--- RECORDS SUPPLIED ---
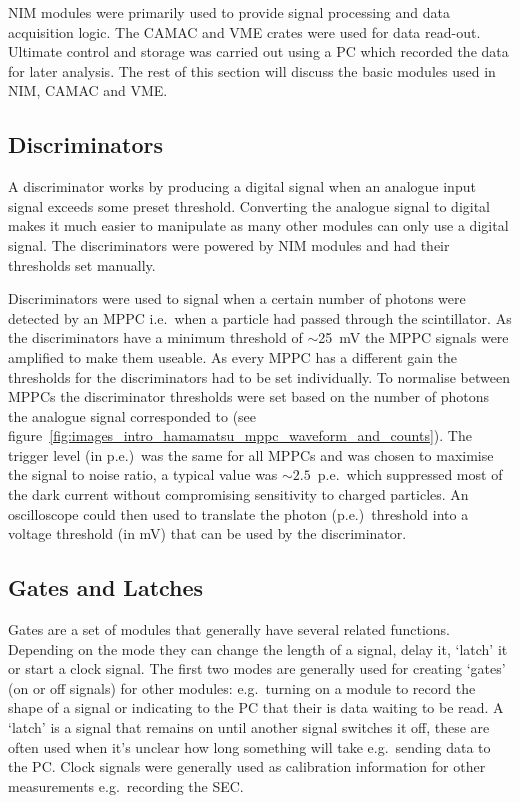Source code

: NIM modules were primarily used to provide signal processing and data acquisition logic. The CAMAC and VME crates were used for data read-out. Ultimate control and storage was carried out using a PC which recorded the data for later analysis. The rest of this section will discuss the basic modules used in NIM, CAMAC and VME.
\subsection{Discriminators} %
\label{ssub:discriminators}
A discriminator works by producing a digital signal when an analogue input signal exceeds some preset threshold. Converting the analogue signal to digital makes it much easier to manipulate as many other modules can only use a digital signal. The discriminators were powered by NIM modules and had their thresholds set manually.

Discriminators were used to signal when a certain number of photons were detected by an MPPC i.e.\ when a particle had passed through the scintillator. As the discriminators have a minimum threshold of \(\sim\)25~mV the MPPC signals were amplified to make them useable. As every MPPC has a different gain the thresholds for the discriminators had to be set individually. To normalise between MPPCs the discriminator thresholds were set based on the number of photons the analogue signal corresponded to (see figure~\ref{fig:images_intro_hamamatsu_mppc_waveform_and_counts}). The trigger level (in p.e.)\ was the same for all MPPCs and was chosen to maximise the signal to noise ratio, a typical value was \(\sim2.5\)~p.e.\ which suppressed most of the dark current without compromising sensitivity to charged particles. An oscilloscope could then used to translate the photon (p.e.)\ threshold into a voltage threshold (in mV) that can be used by the discriminator.


\subsection{Gates and Latches} %
\label{ssub:gates}
Gates are a set of modules that generally have several related functions. Depending on the mode they can change the length of a signal, delay it, `latch' it or start a clock signal. The first two modes are generally used for creating `gates' (on or off signals) for other modules: e.g.\ turning on a module to record the shape of a signal or indicating to the PC that their is data waiting to be read. A `latch' is a signal that remains on until another signal switches it off, these are often used when it's unclear how long something will take e.g.\ sending data to the PC. Clock signals were generally used as calibration information for other measurements e.g.\ recording the SEC.

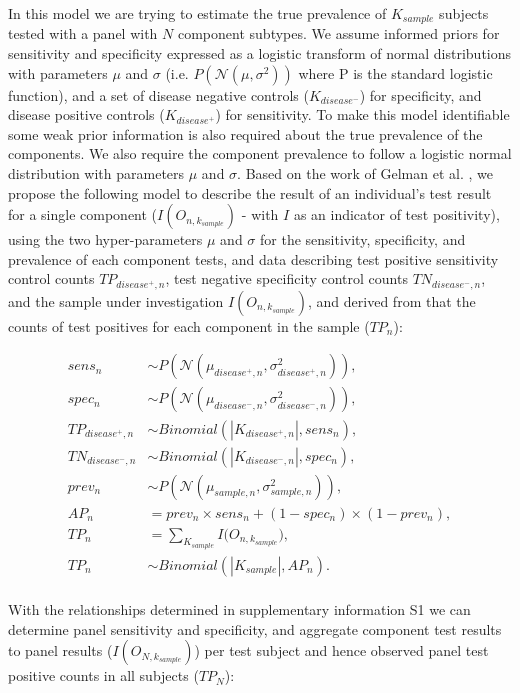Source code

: \documentclass[a4paper, 12pt, twoside]{article}
\begin{document}
In this model we are trying to estimate the true prevalence of \(K_{sample}\) subjects tested with a panel with \(N\) component subtypes. We assume informed priors for sensitivity and specificity expressed as a logistic transform of normal distributions with parameters \(\mu\) and \(\sigma\) (i.e. \(P(\mathcal{N}(\mu,\sigma^2))\) where P is the standard logistic function), and a set of disease negative controls (\(K_{disease^-}\)) for specificity, and disease positive controls (\(K_{disease^+}\)) for sensitivity. To make this model identifiable some weak prior information is also required about the true prevalence of the components. We also require the component prevalence to follow a logistic normal distribution with parameters \(\mu\) and \(\sigma\). Based on the work of Gelman et al. \cite{gelman2020}, we propose the following model to describe the result of an individual's test result for a single component (\(I(O_{n,k_{sample}})\) - with \(I\) as an indicator of test positivity), using the two hyper-parameters \(\mu\) and \(\sigma\) for the sensitivity, specificity, and prevalence of each component tests, and data describing test positive sensitivity control counts \(TP_{disease^+,n}\), test negative specificity control counts \(TN_{disease^-,n}\), and the sample under investigation \(I(O_{n,k_{sample}})\), and derived from that the counts of test positives for each component in the sample (\(TP_n\)):

\begin{equation*}
\begin{aligned}
sens_n &\sim P(\mathcal{N}(\mu_{disease^+,n}, \sigma_{disease^+,n}^2)), \\
spec_n &\sim P(\mathcal{N}(\mu_{disease^-,n}, \sigma_{disease^-,n}^2)), \\
TP_{disease^+,n} &\sim Binomial(|K_{disease^+,n}|, sens_n), \\
TN_{disease^-,n} &\sim Binomial(|K_{disease^-,n}|, spec_n), \\
prev_n &\sim P(\mathcal{N}(\mu_{sample,n}, \sigma_{sample,n}^2)), \\
AP_n &= prev_n \times sens_n + (1-spec_n) \times (1-prev_n), \\
TP_n &= \sum_{K_{sample}}{I(O_{n,k_{sample}}}), \\
TP_n &\sim Binomial(|K_{sample}|, AP_n). \\
\end{aligned}
\end{equation*}

With the relationships determined in supplementary information S1 we can determine panel sensitivity and specificity, and aggregate component test results to panel results (\(I(O_{N,k_{sample}})\)) per test subject and hence observed panel test positive counts in all subjects (\(TP_N\)):
\end{document}
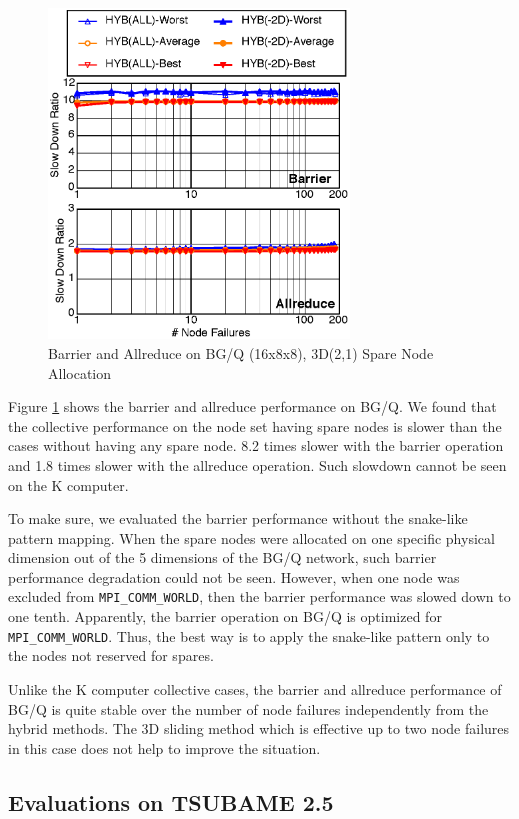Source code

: \documentclass[Afour,times,sagev]{sagej}
\begin{document}
\begin{figure}[ht]
\centering
\includegraphics[width=80mm]{Figs/BGQ-Collective-CL.eps}
  \caption{Barrier and Allreduce on BG/Q (16x8x8), 3D(2,1) Spare Node
    Allocation}
  \label{fig:bgq-collective}
\end{figure}

Figure \ref{fig:bgq-collective} shows the barrier and allreduce
performance on BG/Q. We found that the collective performance on
the node set having spare nodes is slower than the cases without
having any spare node. 8.2 times slower with the barrier operation and
1.8 times slower with the allreduce operation. Such slowdown
cannot be seen on the K computer. 

To make sure, we evaluated the barrier performance
without the snake-like pattern mapping. When the spare nodes were
allocated on one specific physical dimension out of the 5 dimensions
of the BG/Q network, such barrier performance degradation could not be
seen. However, when one node was excluded from {\tt MPI\_COMM\_WORLD},
then the barrier performance was slowed down to one tenth. Apparently,
the barrier operation on BG/Q is optimized for {\tt
  MPI\_COMM\_WORLD}. Thus, the best way is to apply the snake-like
pattern only to the nodes not reserved for spares.

Unlike the K computer collective cases, the barrier and allreduce
performance of BG/Q is quite stable over the number of node failures
independently from the hybrid methods. The 3D sliding method which is
effective up to two node failures in this case does not help to improve the
situation. 

\subsection{Evaluations on TSUBAME 2.5}
\end{document}

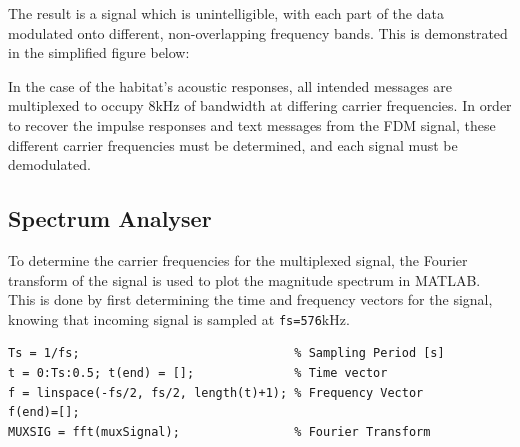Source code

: \documentclass[12pt]{article}
\begin{document}
The result is a signal which is unintelligible, with each part of the data
modulated onto different, non-overlapping frequency bands. This is demonstrated
in the simplified figure below:

\begin{center}
\end{center}

\noindent
In the case of the habitat's acoustic responses, all intended messages are
multiplexed to occupy 8kHz of bandwidth at differing carrier frequencies. In
order to recover the impulse responses and text messages from the FDM signal,
these different carrier frequencies must be determined, and each signal must be
demodulated.
\subsection*{Spectrum Analyser}
To determine the carrier frequencies for the multiplexed signal, the Fourier
transform of the signal is used to plot the magnitude spectrum in MATLAB. This
is done by first determining the time and frequency vectors for the signal,
knowing that incoming signal is sampled at \verb+fs=576+kHz.

\begin{verbatim}
Ts = 1/fs;                              % Sampling Period [s]
t = 0:Ts:0.5; t(end) = [];              % Time vector
f = linspace(-fs/2, fs/2, length(t)+1); % Frequency Vector
f(end)=[];  
MUXSIG = fft(muxSignal);                % Fourier Transform
\end{verbatim}
\end{document}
---
• **TASK ITEM**
Without including the pictures, return each record above exactly as it stands.

• **TASK RESULT**
Source code

: NIM modules were primarily used to provide signal processing and data acquisition logic. The CAMAC and VME crates were used for data read-out. Ultimate control and storage was carried out using a PC which recorded the data for later analysis. The rest of this section will discuss the basic modules used in NIM, CAMAC and VME.
\subsection{Discriminators} %
\label{ssub:discriminators}
A discriminator works by producing a digital signal when an analogue input signal exceeds some preset threshold. Converting the analogue signal to digital makes it much easier to manipulate as many other modules can only use a digital signal. The discriminators were powered by NIM modules and had their thresholds set manually.

Discriminators were used to signal when a certain number of photons were detected by an MPPC i.e.\ when a particle had passed through the scintillator. As the discriminators have a minimum threshold of \(\sim\)25~mV the MPPC signals were amplified to make them useable. As every MPPC has a different gain the thresholds for the discriminators had to be set individually. To normalise between MPPCs the discriminator thresholds were set based on the number of photons the analogue signal corresponded to (see figure~\ref{fig:images_intro_hamamatsu_mppc_waveform_and_counts}). The trigger level (in p.e.)\ was the same for all MPPCs and was chosen to maximise the signal to noise ratio, a typical value was \(\sim2.5\)~p.e.\ which suppressed most of the dark current without compromising sensitivity to charged particles. An oscilloscope could then used to translate the photon (p.e.)\ threshold into a voltage threshold (in mV) that can be used by the discriminator.


\subsection{Gates and Latches} %
\label{ssub:gates}
Gates are a set of modules that generally have several related functions. Depending on the mode they can change the length of a signal, delay it, `latch' it or start a clock signal. The first two modes are generally used for creating `gates' (on or off signals) for other modules: e.g.\ turning on a module to record the shape of a signal or indicating to the PC that their is data waiting to be read. A `latch' is a signal that remains on until another signal switches it off, these are often used when it's unclear how long something will take e.g.\ sending data to the PC. Clock signals were generally used as calibration information for other measurements e.g.\ recording the SEC.

Source code

: \documentclass[a4paper, 12pt, twoside]{article}
\begin{document}
In this model we are trying to estimate the true prevalence of \(K_{sample}\) subjects tested with a panel with \(N\) component subtypes. We assume informed priors for sensitivity and specificity expressed as a logistic transform of normal distributions with parameters \(\mu\) and \(\sigma\) (i.e. \(P(\mathcal{N}(\mu,\sigma^2))\) where P is the standard logistic function), and a set of disease negative controls (\(K_{disease^-}\)) for specificity, and disease positive controls (\(K_{disease^+}\)) for sensitivity. To make this model identifiable some weak prior information is also required about the true prevalence of the components. We also require the component prevalence to follow a logistic normal distribution with parameters \(\mu\) and \(\sigma\). Based on the work of Gelman et al. \cite{gelman2020}, we propose the following model to describe the result of an individual's test result for a single component (\(I(O_{n,k_{sample}})\) - with \(I\) as an indicator of test positivity), using the two hyper-parameters \(\mu\) and \(\sigma\) for the sensitivity, specificity, and prevalence of each component tests, and data describing test positive sensitivity control counts \(TP_{disease^+,n}\), test negative specificity control counts \(TN_{disease^-,n}\), and the sample under investigation \(I(O_{n,k_{sample}})\), and derived from that the counts of test positives for each component in the sample (\(TP_n\)):

\begin{equation*}
\begin{aligned}
sens_n &\sim P(\mathcal{N}(\mu_{disease^+,n}, \sigma_{disease^+,n}^2)), \\
spec_n &\sim P(\mathcal{N}(\mu_{disease^-,n}, \sigma_{disease^-,n}^2)), \\
TP_{disease^+,n} &\sim Binomial(|K_{disease^+,n}|, sens_n), \\
TN_{disease^-,n} &\sim Binomial(|K_{disease^-,n}|, spec_n), \\
prev_n &\sim P(\mathcal{N}(\mu_{sample,n}, \sigma_{sample,n}^2)), \\
AP_n &= prev_n \times sens_n + (1-spec_n) \times (1-prev_n), \\
TP_n &= \sum_{K_{sample}}{I(O_{n,k_{sample}}}), \\
TP_n &\sim Binomial(|K_{sample}|, AP_n). \\
\end{aligned}
\end{equation*}

With the relationships determined in supplementary information S1 we can determine panel sensitivity and specificity, and aggregate component test results to panel results (\(I(O_{N,k_{sample}})\)) per test subject and hence observed panel test positive counts in all subjects (\(TP_N\)):
\end{document}
Source code

: \documentclass[Afour,times,sagev]{sagej}
\begin{document}
\begin{figure}[ht]
\centering
\includegraphics[width=80mm]{Figs/BGQ-Collective-CL.eps}
  \caption{Barrier and Allreduce on BG/Q (16x8x8), 3D(2,1) Spare Node
    Allocation}
  \label{fig:bgq-collective}
\end{figure}

Figure \ref{fig:bgq-collective} shows the barrier and allreduce
performance on BG/Q. We found that the collective performance on
the node set having spare nodes is slower than the cases without
having any spare node. 8.2 times slower with the barrier operation and
1.8 times slower with the allreduce operation. Such slowdown
cannot be seen on the K computer. 

To make sure, we evaluated the barrier performance
without the snake-like pattern mapping. When the spare nodes were
allocated on one specific physical dimension out of the 5 dimensions
of the BG/Q network, such barrier performance degradation could not be
seen. However, when one node was excluded from {\tt MPI\_COMM\_WORLD},
then the barrier performance was slowed down to one tenth. Apparently,
the barrier operation on BG/Q is optimized for {\tt
  MPI\_COMM\_WORLD}. Thus, the best way is to apply the snake-like
pattern only to the nodes not reserved for spares.

Unlike the K computer collective cases, the barrier and allreduce
performance of BG/Q is quite stable over the number of node failures
independently from the hybrid methods. The 3D sliding method which is
effective up to two node failures in this case does not help to improve the
situation. 

\subsection{Evaluations on TSUBAME 2.5}
\end{document}

Source code

: \documentclass[12pt]{article}
\begin{document}
The result is a signal which is unintelligible, with each part of the data
modulated onto different, non-overlapping frequency bands. This is demonstrated
in the simplified figure below:

\begin{center}
\end{center}

\noindent
In the case of the habitat's acoustic responses, all intended messages are
multiplexed to occupy 8kHz of bandwidth at differing carrier frequencies. In
order to recover the impulse responses and text messages from the FDM signal,
these different carrier frequencies must be determined, and each signal must be
demodulated.
\subsection*{Spectrum Analyser}
To determine the carrier frequencies for the multiplexed signal, the Fourier
transform of the signal is used to plot the magnitude spectrum in MATLAB. This
is done by first determining the time and frequency vectors for the signal,
knowing that incoming signal is sampled at \verb+fs=576+kHz.

\begin{verbatim}
Ts = 1/fs;                              % Sampling Period [s]
t = 0:Ts:0.5; t(end) = [];              % Time vector
f = linspace(-fs/2, fs/2, length(t)+1); % Frequency Vector
f(end)=[];  
MUXSIG = fft(muxSignal);                % Fourier Transform
\end{verbatim}
\end{document}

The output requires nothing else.